Adolescentes se destacam em clubes e seleções nacionais, mas precisam de suporte para lidar com exigência extrema e expectativas elevadas em relação a corpos e mentes em desenvolvimento
Lamine Yamal lidera a seleção espanhola aos 16 anos, e Endrick salva o Brasil com seus gols aos 17. Kobbie Mainoo, aos 18, deslumbra a Inglaterra. De exceção no futebol a quase norma, a crescente chegada de adolescentes talentosos à elite levanta questões sobre como gerir e desenvolver talentos cada vez mais jovens.
— Tudo aconteceu muito rápido e chegou um momento em que não havia espaço para mais coisas na minha cabeça... Estrear-me, marcar golos, ter protagonismo na equipa principal, chamar a atenção para a equipa sénior... Também muito se esperava de mim e de mim. Eu era uma criança — disse o ex-jogador Bojan Krkic esta semana em entrevista ao jornal El Mundo.
Considerado um prodígio do esporte, o ex-atacante estreou pelo Barcelona aos 16 anos, em 2007. Comparado à época com Lionel Messi, sua carreira se anunciava meteórica, mas parou em ataques de ansiedade que lhe acompanharam a partir do salto ao estrelato. Hoje aposentado, com 33 anos, ele descreve a trajetória no livro "Controlar o incontrolável".

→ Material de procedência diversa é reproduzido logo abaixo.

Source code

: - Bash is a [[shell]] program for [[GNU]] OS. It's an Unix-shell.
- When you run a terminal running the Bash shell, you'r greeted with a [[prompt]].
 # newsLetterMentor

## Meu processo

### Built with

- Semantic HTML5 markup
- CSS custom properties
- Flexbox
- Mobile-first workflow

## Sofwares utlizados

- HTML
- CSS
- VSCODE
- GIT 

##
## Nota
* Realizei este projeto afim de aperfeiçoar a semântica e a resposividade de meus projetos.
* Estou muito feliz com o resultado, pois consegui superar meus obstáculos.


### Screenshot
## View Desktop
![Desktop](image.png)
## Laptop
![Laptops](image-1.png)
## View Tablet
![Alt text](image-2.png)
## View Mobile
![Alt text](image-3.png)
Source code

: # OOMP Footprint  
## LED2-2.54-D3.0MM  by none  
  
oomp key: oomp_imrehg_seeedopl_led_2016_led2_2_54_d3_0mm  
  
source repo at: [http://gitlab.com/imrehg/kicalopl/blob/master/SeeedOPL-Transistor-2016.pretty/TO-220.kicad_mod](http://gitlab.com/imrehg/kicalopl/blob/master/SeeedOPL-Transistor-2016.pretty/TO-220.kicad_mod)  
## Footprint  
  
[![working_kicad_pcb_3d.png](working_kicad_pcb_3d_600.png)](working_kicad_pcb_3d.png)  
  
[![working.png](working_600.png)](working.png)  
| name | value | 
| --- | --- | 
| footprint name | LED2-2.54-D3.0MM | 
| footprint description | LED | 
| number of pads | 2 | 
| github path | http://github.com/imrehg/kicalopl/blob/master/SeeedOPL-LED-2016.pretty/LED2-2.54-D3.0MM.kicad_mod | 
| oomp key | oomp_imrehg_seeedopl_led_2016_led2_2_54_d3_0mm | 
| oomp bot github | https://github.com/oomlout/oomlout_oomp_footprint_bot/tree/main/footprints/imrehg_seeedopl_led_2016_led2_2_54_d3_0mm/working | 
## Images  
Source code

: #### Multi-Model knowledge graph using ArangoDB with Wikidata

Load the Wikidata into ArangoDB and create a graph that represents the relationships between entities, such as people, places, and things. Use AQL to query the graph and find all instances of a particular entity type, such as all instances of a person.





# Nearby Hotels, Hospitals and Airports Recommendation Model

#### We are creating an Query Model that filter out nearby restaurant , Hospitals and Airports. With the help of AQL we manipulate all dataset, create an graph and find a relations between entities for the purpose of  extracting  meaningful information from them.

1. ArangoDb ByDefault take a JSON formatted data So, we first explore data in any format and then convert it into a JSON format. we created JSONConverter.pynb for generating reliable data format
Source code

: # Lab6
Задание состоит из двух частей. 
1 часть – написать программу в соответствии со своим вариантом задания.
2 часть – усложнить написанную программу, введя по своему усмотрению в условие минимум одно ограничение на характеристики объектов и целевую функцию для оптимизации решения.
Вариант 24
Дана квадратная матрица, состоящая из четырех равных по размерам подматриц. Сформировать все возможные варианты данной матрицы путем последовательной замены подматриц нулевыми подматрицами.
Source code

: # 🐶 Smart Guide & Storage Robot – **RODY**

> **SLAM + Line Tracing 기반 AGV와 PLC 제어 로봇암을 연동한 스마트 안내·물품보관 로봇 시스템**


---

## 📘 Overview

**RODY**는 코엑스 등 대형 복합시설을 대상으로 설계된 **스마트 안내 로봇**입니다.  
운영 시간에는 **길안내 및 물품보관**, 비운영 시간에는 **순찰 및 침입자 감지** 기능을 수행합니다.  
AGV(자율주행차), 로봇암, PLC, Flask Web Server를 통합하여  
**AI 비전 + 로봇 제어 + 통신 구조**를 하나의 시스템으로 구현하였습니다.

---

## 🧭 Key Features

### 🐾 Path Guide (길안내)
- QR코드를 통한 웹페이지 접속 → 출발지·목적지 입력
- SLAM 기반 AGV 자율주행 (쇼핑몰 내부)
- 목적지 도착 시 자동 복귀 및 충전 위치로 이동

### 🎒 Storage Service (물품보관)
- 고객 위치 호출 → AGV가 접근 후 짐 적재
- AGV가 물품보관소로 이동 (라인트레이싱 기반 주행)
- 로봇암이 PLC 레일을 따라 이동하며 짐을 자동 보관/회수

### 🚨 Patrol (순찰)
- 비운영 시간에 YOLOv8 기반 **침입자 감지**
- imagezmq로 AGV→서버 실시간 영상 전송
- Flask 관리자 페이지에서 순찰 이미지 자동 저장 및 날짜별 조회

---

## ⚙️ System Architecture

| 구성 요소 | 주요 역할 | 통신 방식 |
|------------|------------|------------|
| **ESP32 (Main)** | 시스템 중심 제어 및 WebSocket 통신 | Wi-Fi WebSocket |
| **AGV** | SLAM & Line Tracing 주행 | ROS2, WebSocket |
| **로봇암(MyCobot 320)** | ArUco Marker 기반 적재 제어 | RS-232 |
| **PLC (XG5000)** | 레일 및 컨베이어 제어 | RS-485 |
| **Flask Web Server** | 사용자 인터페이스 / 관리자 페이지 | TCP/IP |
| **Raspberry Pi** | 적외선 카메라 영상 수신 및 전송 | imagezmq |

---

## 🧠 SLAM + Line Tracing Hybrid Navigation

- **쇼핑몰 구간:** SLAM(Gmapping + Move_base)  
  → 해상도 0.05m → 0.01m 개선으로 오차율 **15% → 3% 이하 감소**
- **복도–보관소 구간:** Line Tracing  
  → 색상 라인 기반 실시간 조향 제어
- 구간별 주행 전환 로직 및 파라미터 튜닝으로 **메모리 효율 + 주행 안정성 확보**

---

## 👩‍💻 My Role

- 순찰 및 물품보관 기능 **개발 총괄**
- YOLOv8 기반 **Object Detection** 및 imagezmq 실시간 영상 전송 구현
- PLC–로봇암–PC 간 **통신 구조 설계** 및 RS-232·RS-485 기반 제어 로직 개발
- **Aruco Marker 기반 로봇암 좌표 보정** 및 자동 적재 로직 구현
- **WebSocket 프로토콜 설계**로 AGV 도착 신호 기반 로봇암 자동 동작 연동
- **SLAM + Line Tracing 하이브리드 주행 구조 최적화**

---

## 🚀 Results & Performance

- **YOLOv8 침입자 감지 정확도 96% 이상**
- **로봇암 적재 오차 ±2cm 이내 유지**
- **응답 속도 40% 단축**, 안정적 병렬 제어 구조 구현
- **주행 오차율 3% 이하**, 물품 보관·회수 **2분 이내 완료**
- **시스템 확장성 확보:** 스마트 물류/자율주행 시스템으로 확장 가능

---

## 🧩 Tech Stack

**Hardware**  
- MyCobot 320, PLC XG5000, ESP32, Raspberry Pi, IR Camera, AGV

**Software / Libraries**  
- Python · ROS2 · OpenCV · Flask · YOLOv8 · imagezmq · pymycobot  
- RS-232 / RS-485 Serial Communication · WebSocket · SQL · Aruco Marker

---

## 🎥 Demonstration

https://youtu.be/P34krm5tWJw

Há quase duas décadas, a promoção do adolescente para o profissionalismo era um campo reservado aos escolhidos. Dos poucos que surgiram, apenas alguns tiveram uma carreira que correspondeu às excessivas expectativas.
'Mantenha os pés no chão'
Por outro lado, nos últimos anos, o talento cada vez mais jovem se proliferou, com rapazes capazes de desempenhar um grande papel em clubes e seleções nacionais.
A recém-concluída janela internacional consagrou Yamal (Barcelona), Endrick (Palmeiras, contratado pelo Real Madrid) e Mainoo (Manchester United), mas também serviu para que outro talento do Barça estreasse pela Espanha, Pau Cubarsí, de 17 anos.No meio-campo da seleção francesa, brilhou também a pérola do PSG Warren Zaire-Emery, que acaba de completar 18 anos.
Como um garoto lida fisicamente com a competição num mundo de homens? O que passa na cabeça de um garoto que combina o Ensino Médio com a fama mundial?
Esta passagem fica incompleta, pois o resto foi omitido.